| TASK DESCRIPTION |
Please copy every record below exactly and leave out the pictures.

| SUPPLIED RECORDS |
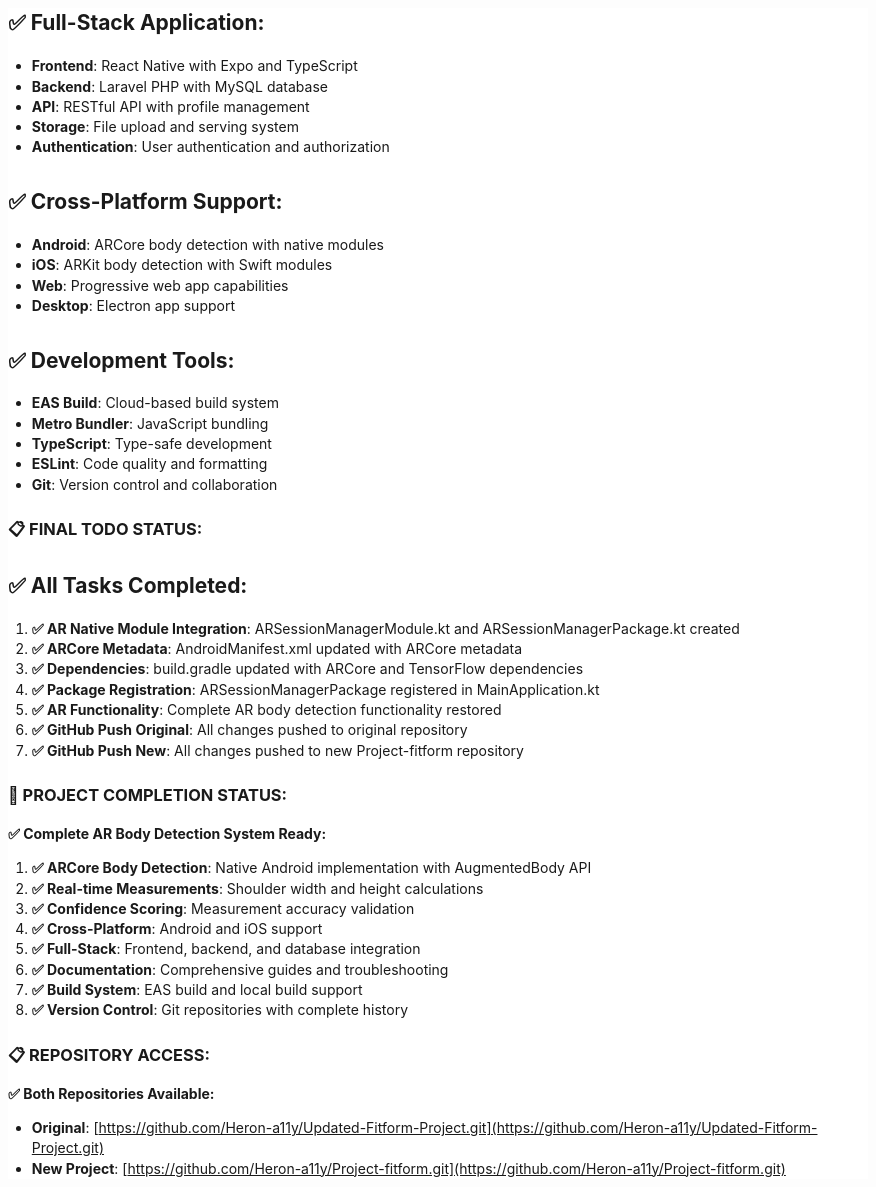 ## **✅ Full-Stack Application:**
- **Frontend**: React Native with Expo and TypeScript
- **Backend**: Laravel PHP with MySQL database
- **API**: RESTful API with profile management
- **Storage**: File upload and serving system
- **Authentication**: User authentication and authorization

## **✅ Cross-Platform Support:**
- **Android**: ARCore body detection with native modules
- **iOS**: ARKit body detection with Swift modules
- **Web**: Progressive web app capabilities
- **Desktop**: Electron app support

## **✅ Development Tools:**
- **EAS Build**: Cloud-based build system
- **Metro Bundler**: JavaScript bundling
- **TypeScript**: Type-safe development
- **ESLint**: Code quality and formatting
- **Git**: Version control and collaboration

### **📋 FINAL TODO STATUS:**

## **✅ All Tasks Completed:**
1. **✅ AR Native Module Integration**: ARSessionManagerModule.kt and ARSessionManagerPackage.kt created
2. **✅ ARCore Metadata**: AndroidManifest.xml updated with ARCore metadata
3. **✅ Dependencies**: build.gradle updated with ARCore and TensorFlow dependencies
4. **✅ Package Registration**: ARSessionManagerPackage registered in MainApplication.kt
5. **✅ AR Functionality**: Complete AR body detection functionality restored
6. **✅ GitHub Push Original**: All changes pushed to original repository
7. **✅ GitHub Push New**: All changes pushed to new Project-fitform repository

### **🎉 PROJECT COMPLETION STATUS:**

**✅ Complete AR Body Detection System Ready:**
1. **✅ ARCore Body Detection**: Native Android implementation with AugmentedBody API
2. **✅ Real-time Measurements**: Shoulder width and height calculations
3. **✅ Confidence Scoring**: Measurement accuracy validation
4. **✅ Cross-Platform**: Android and iOS support
5. **✅ Full-Stack**: Frontend, backend, and database integration
6. **✅ Documentation**: Comprehensive guides and troubleshooting
7. **✅ Build System**: EAS build and local build support
8. **✅ Version Control**: Git repositories with complete history

### **📋 REPOSITORY ACCESS:**

**✅ Both Repositories Available:**
- **Original**: [https://github.com/Heron-a11y/Updated-Fitform-Project.git](https://github.com/Heron-a11y/Updated-Fitform-Project.git)
- **New Project**: [https://github.com/Heron-a11y/Project-fitform.git](https://github.com/Heron-a11y/Project-fitform.git)

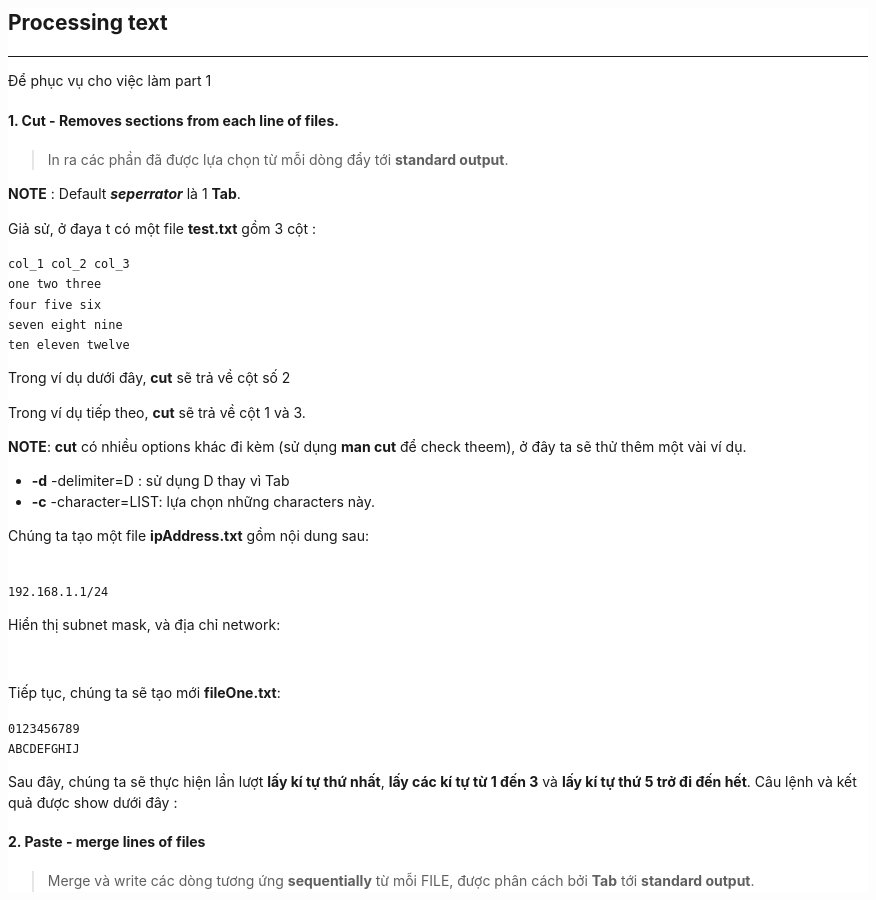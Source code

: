## Processing text
___
Để phục vụ cho việc làm part 1
#### 1. Cut -  Removes sections from each line of files.
> In ra các phần đã được lựa chọn từ mỗi dòng đẩy tới **standard output**. 

**NOTE** : Default ***seperrator*** là 1 **Tab**.


Giả sử, ở đaya t có một file **test.txt** gồm 3 cột :
```
col_1 col_2 col_3   
one two three   
four five six   
seven eight nine   
ten eleven twelve

```

Trong ví dụ dưới đây, **cut** sẽ trả về cột số 2
![]()



Trong ví dụ tiếp theo, **cut** sẽ trả về cột 1 và 3.
![]()

**NOTE**: **cut** có nhiều options khác đi kèm (sử dụng **man cut** để check theem), ở đây ta sẽ thử thêm một vài ví dụ.
+ **-d** -delimiter=D : sử dụng D thay vì Tab
+ **-c** -character=LIST: lựa chọn những characters này.
 
Chúng ta tạo một file **ipAddress.txt** gồm nội dung sau:
```

192.168.1.1/24
```

Hiển thị subnet mask, và địa chỉ network:

![]()



Tiếp tục, chúng ta sẽ tạo mới **fileOne.txt**:
```
0123456789 
ABCDEFGHIJ
```

Sau đây, chúng ta sẽ thực hiện lần lượt **lấy kí tự thứ nhất**, **lấy các kí tự từ 1 đến 3** và **lấy kí tự thứ 5 trở đi đến hết**. Câu lệnh và kết quả được show dưới đây :
![]()

#### 2. Paste - merge lines of files
> Merge và write các dòng tương ứng **sequentially** từ mỗi FILE, được phân cách bởi **Tab** tới **standard output**.
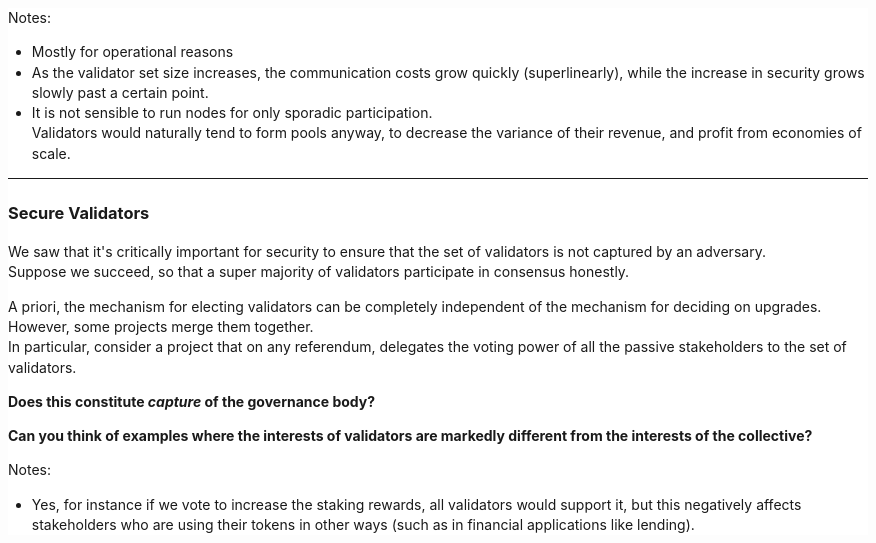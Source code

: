 Notes:

* Mostly for operational reasons
* As the validator set size increases, the communication costs grow quickly (superlinearly), while the increase in security grows slowly past a certain point.
* It is not sensible to run nodes for only sporadic participation.\
  Validators would naturally tend to form pools anyway, to decrease the variance of their revenue, and profit from economies of scale.

***

### Secure Validators

We saw that it's critically important for security to ensure that the set of validators is not captured by an adversary.\
Suppose we succeed, so that a super majority of validators participate in consensus honestly.

A priori, the mechanism for electing validators can be completely independent of the mechanism for deciding on upgrades.\
However, some projects merge them together.\
In particular, consider a project that on any referendum, delegates the voting power of all the passive stakeholders to the set of validators.

**Does this constitute&#x20;**_**capture**_**&#x20;of the governance body?**

**Can you think of examples where the interests of validators are markedly different from the interests of the collective?**

Notes:

* Yes, for instance if we vote to increase the staking rewards, all validators would support it, but this negatively affects stakeholders who are using their tokens in other ways (such as in financial applications like lending).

| SOLUTION TO THE EXERCISE |
 ## **✅ Full-Stack Application:**
- **Frontend**: React Native with Expo and TypeScript
- **Backend**: Laravel PHP with MySQL database
- **API**: RESTful API with profile management
- **Storage**: File upload and serving system
- **Authentication**: User authentication and authorization

## **✅ Cross-Platform Support:**
- **Android**: ARCore body detection with native modules
- **iOS**: ARKit body detection with Swift modules
- **Web**: Progressive web app capabilities
- **Desktop**: Electron app support

## **✅ Development Tools:**
- **EAS Build**: Cloud-based build system
- **Metro Bundler**: JavaScript bundling
- **TypeScript**: Type-safe development
- **ESLint**: Code quality and formatting
- **Git**: Version control and collaboration

### **📋 FINAL TODO STATUS:**

## **✅ All Tasks Completed:**
1. **✅ AR Native Module Integration**: ARSessionManagerModule.kt and ARSessionManagerPackage.kt created
2. **✅ ARCore Metadata**: AndroidManifest.xml updated with ARCore metadata
3. **✅ Dependencies**: build.gradle updated with ARCore and TensorFlow dependencies
4. **✅ Package Registration**: ARSessionManagerPackage registered in MainApplication.kt
5. **✅ AR Functionality**: Complete AR body detection functionality restored
6. **✅ GitHub Push Original**: All changes pushed to original repository
7. **✅ GitHub Push New**: All changes pushed to new Project-fitform repository

### **🎉 PROJECT COMPLETION STATUS:**

**✅ Complete AR Body Detection System Ready:**
1. **✅ ARCore Body Detection**: Native Android implementation with AugmentedBody API
2. **✅ Real-time Measurements**: Shoulder width and height calculations
3. **✅ Confidence Scoring**: Measurement accuracy validation
4. **✅ Cross-Platform**: Android and iOS support
5. **✅ Full-Stack**: Frontend, backend, and database integration
6. **✅ Documentation**: Comprehensive guides and troubleshooting
7. **✅ Build System**: EAS build and local build support
8. **✅ Version Control**: Git repositories with complete history

### **📋 REPOSITORY ACCESS:**

**✅ Both Repositories Available:**
- **Original**: [https://github.com/Heron-a11y/Updated-Fitform-Project.git](https://github.com/Heron-a11y/Updated-Fitform-Project.git)
- **New Project**: [https://github.com/Heron-a11y/Project-fitform.git](https://github.com/Heron-a11y/Project-fitform.git)

Source code

:## Processing text
___
Để phục vụ cho việc làm part 1
#### 1. Cut -  Removes sections from each line of files.
> In ra các phần đã được lựa chọn từ mỗi dòng đẩy tới **standard output**. 

**NOTE** : Default ***seperrator*** là 1 **Tab**.


Giả sử, ở đaya t có một file **test.txt** gồm 3 cột :
```
col_1 col_2 col_3   
one two three   
four five six   
seven eight nine   
ten eleven twelve

```

Trong ví dụ dưới đây, **cut** sẽ trả về cột số 2
![]()



Trong ví dụ tiếp theo, **cut** sẽ trả về cột 1 và 3.
![]()

**NOTE**: **cut** có nhiều options khác đi kèm (sử dụng **man cut** để check theem), ở đây ta sẽ thử thêm một vài ví dụ.
+ **-d** -delimiter=D : sử dụng D thay vì Tab
+ **-c** -character=LIST: lựa chọn những characters này.
 
Chúng ta tạo một file **ipAddress.txt** gồm nội dung sau:
```

192.168.1.1/24
```

Hiển thị subnet mask, và địa chỉ network:

![]()



Tiếp tục, chúng ta sẽ tạo mới **fileOne.txt**:
```
0123456789 
ABCDEFGHIJ
```

Sau đây, chúng ta sẽ thực hiện lần lượt **lấy kí tự thứ nhất**, **lấy các kí tự từ 1 đến 3** và **lấy kí tự thứ 5 trở đi đến hết**. Câu lệnh và kết quả được show dưới đây :
![]()

#### 2. Paste - merge lines of files
> Merge và write các dòng tương ứng **sequentially** từ mỗi FILE, được phân cách bởi **Tab** tới **standard output**.
Source code

: Notes:

* Mostly for operational reasons
* As the validator set size increases, the communication costs grow quickly (superlinearly), while the increase in security grows slowly past a certain point.
* It is not sensible to run nodes for only sporadic participation.\
  Validators would naturally tend to form pools anyway, to decrease the variance of their revenue, and profit from economies of scale.

***

### Secure Validators

We saw that it's critically important for security to ensure that the set of validators is not captured by an adversary.\
Suppose we succeed, so that a super majority of validators participate in consensus honestly.

A priori, the mechanism for electing validators can be completely independent of the mechanism for deciding on upgrades.\
However, some projects merge them together.\
In particular, consider a project that on any referendum, delegates the voting power of all the passive stakeholders to the set of validators.

**Does this constitute&#x20;**_**capture**_**&#x20;of the governance body?**

**Can you think of examples where the interests of validators are markedly different from the interests of the collective?**

Notes:

* Yes, for instance if we vote to increase the staking rewards, all validators would support it, but this negatively affects stakeholders who are using their tokens in other ways (such as in financial applications like lending).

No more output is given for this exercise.